Procurando no molestar a Adam, Menley se subió la manta hasta la barbilla. En tiempos más felices, si se despertaba con frío simplemente se deslizaba entre los brazos de su marido en busca de calor. Ahora no. En el estado en que se encontraba le resultaba imposible.
«Sencillamente no puedo permitir que Adam vuelva a ver ni una señal de ansiedad —se dijo—. Mañana por la mañana tengo que tomarle la delantera y decirle que me gustaría que Amy estuviera todo el día en casa para ayudarme con Hannah. Dentro de un par de días le diré que me encuentro mucho mejor y que seguramente la doctora tenía razón y no debía haber reducido la medicación tan pronto.
»No me gusta ser deshonesta con él, pero él no está siendo franco conmigo. Seguro que había tramado con Elaine la llamada de la otra tarde.
»En esta casa será mucho más fácil tener a la niñera todo el día. No me dará la sensación de que está estorbando como en el piso. Y a Hannah le sienta muy bien estar aquí.
»El libro nuevo es un proyecto fascinante. Trabajar siempre me mantiene equilibrada. Presiento que este libro en el que Andrew es un chico que crece para convertirse en el capitán de su propio barco podría ser el mejor que he escrito.
»Yo no creo en fantasmas, pero lo que me contó Jan Paley de las personas que dicen que sienten una presencia en su casa me intriga, y también intrigará a los lectores. Sería un buen artículo histórico para Travel Times.
»Y quiero contar la historia de Mehitabel. Phoebe insiste en que es inocente y en que las pruebas están en la carpeta "Saqueadores nocturnos". Esa pobre chica fue condenada por adúltera, azotada públicamente, despreciada por su marido y privada de su hija. Ya resulta bastante duro si era culpable, pero si era inocente es inconcebible. Quiero encontrar la prueba de su inocencia, si es que existe.

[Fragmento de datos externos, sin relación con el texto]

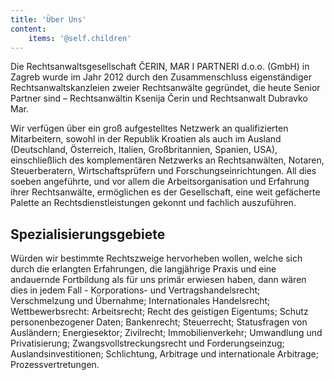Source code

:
 ```yaml
---
title: 'Über Uns'
content:
    items: '@self.children'
---
```


Die Rechtsanwaltsgesellschaft ČERIN, MAR I PARTNERI d.o.o. (GmbH) in Zagreb wurde im Jahr 2012 durch den Zusammenschluss eigenständiger Rechtsanwaltskanzleien zweier Rechtsanwälte gegründet, die heute Senior Partner sind – Rechtsanwältin Ksenija Čerin und Rechtsanwalt Dubravko Mar.
 
Wir verfügen über ein groß aufgestelltes Netzwerk an qualifizierten Mitarbeitern, sowohl in der Republik Kroatien als auch im Ausland (Deutschland, Österreich, Italien, Großbritannien, Spanien, USA), einschließlich des komplementären Netzwerks an Rechtsanwälten, Notaren, Steuerberatern, Wirtschaftsprüfern und Forschungseinrichtungen. All dies soeben angeführte, und vor allem die Arbeitsorganisation und Erfahrung ihrer Rechtsanwälte, ermöglichen es der Gesellschaft, eine weit gefächerte Palette an Rechtsdienstleistungen gekonnt und fachlich auszuführen.
 
## Spezialisierungsgebiete

Würden wir bestimmte Rechtszweige hervorheben wollen, welche sich durch die erlangten Erfahrungen, die langjährige Praxis und eine andauernde Fortbildung als für uns primär erwiesen haben, dann wären dies in jedem Fall - Korporations- und Vertragshandelsrecht; Verschmelzung und Übernahme; Internationales Handelsrecht; Wettbewerbsrecht: Arbeitsrecht; Recht des geistigen Eigentums; Schutz personenbezogener Daten; Bankenrecht; Steuerrecht; Statusfragen von Ausländern; Energiesektor; Zivilrecht; Immobilienverkehr; Umwandlung und Privatisierung; Zwangsvollstreckungsrecht und Forderungseinzug; Auslandsinvestitionen; Schlichtung, Arbitrage und internationale Arbitrage; Prozessvertretungen.
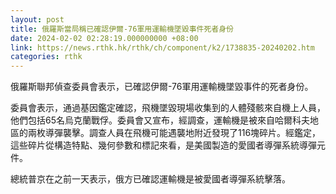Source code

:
 ```yaml
---
layout: post
title: 俄羅斯當局稱已確認伊爾-76軍用運輸機墜毀事件死者身份
date: 2024-02-02 02:28:19.000000000 +08:00
link: https://news.rthk.hk/rthk/ch/component/k2/1738835-20240202.htm
categories: rthk
---
```


俄羅斯聯邦偵查委員會表示，已確認伊爾-76軍用運輸機墜毀事件的死者身份。

委員會表示，通過基因鑑定確認，飛機墜毀現場收集到的人體殘骸來自機上人員，他們包括65名烏克蘭戰俘。委員會又宣布，經調查，運輸機是被來自哈爾科夫地區的兩枚導彈襲擊。調查人員在飛機可能遇襲地附近發現了116塊碎片。經鑑定，這些碎片從構造特點、幾何參數和標記來看，是美國製造的愛國者導彈系統導彈元件。

總統普京在之前一天表示，俄方已確認運輸機是被愛國者導彈系統擊落。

»Siento que algo me une a ella porque mi marido puede estar conspirando con mi psiquiatra para separarme de mi hija y porque soy inocente de lo que piensan de mí, que no soy capaz de cuidarla.
»Lo mismo le debe de pasar a Scott Covey —se dijo—. La gente observa, murmura, busca una manera de encerrarte».
Sus labios esbozaron una sonrisa al acordarse de cuando Scott levantó una ceja e hizo un amago de guiño mientras escuchaban el verboso relato de una de las interminables historias de John durante la cena de la noche anterior.
Finalmente Menley notó que empezaba a relajarse y se quedaba dormida. De repente, despertó sobresaltada, sin saber cuánto tiempo había dormido. Iría a ver cómo estaba Hannah. Mientras se deslizaba fuera de la cama, Adam dio un salto y preguntó bruscamente:
—Menley, ¿a dónde vas?
Ella se mordió la lengua para no replicar indignada y trató de hablar con toda calma.
—Tenía frío y quería ver cómo está Hannah. ¿Estabas despierto, cariño? ¿Has mirado ya si está tapada?
—No, estaba dormido.
—Ahora mismo vuelvo.
El cuarto olía a moho. Hannah se había vuelto boca abajo y estaba dormida con el trasero levantado y las piernas dobladas debajo. Las mantas estaban en el suelo. Los muñecos de peluche que solían estar en la cómoda se hallaban alineados alrededor de la niña en la cuna. La muñeca antigua estaba sentada dentro del balancín.
Con gestos frenéticos, Menley volvió a poner los muñecos en la cómoda, cogió las mantas y las sacudió.
—No he sido yo, Hannah —susurró mientras tapaba a su hija—. No he sido yo.
—¿A qué te refieres, Menley? —preguntó Adam desde la puerta.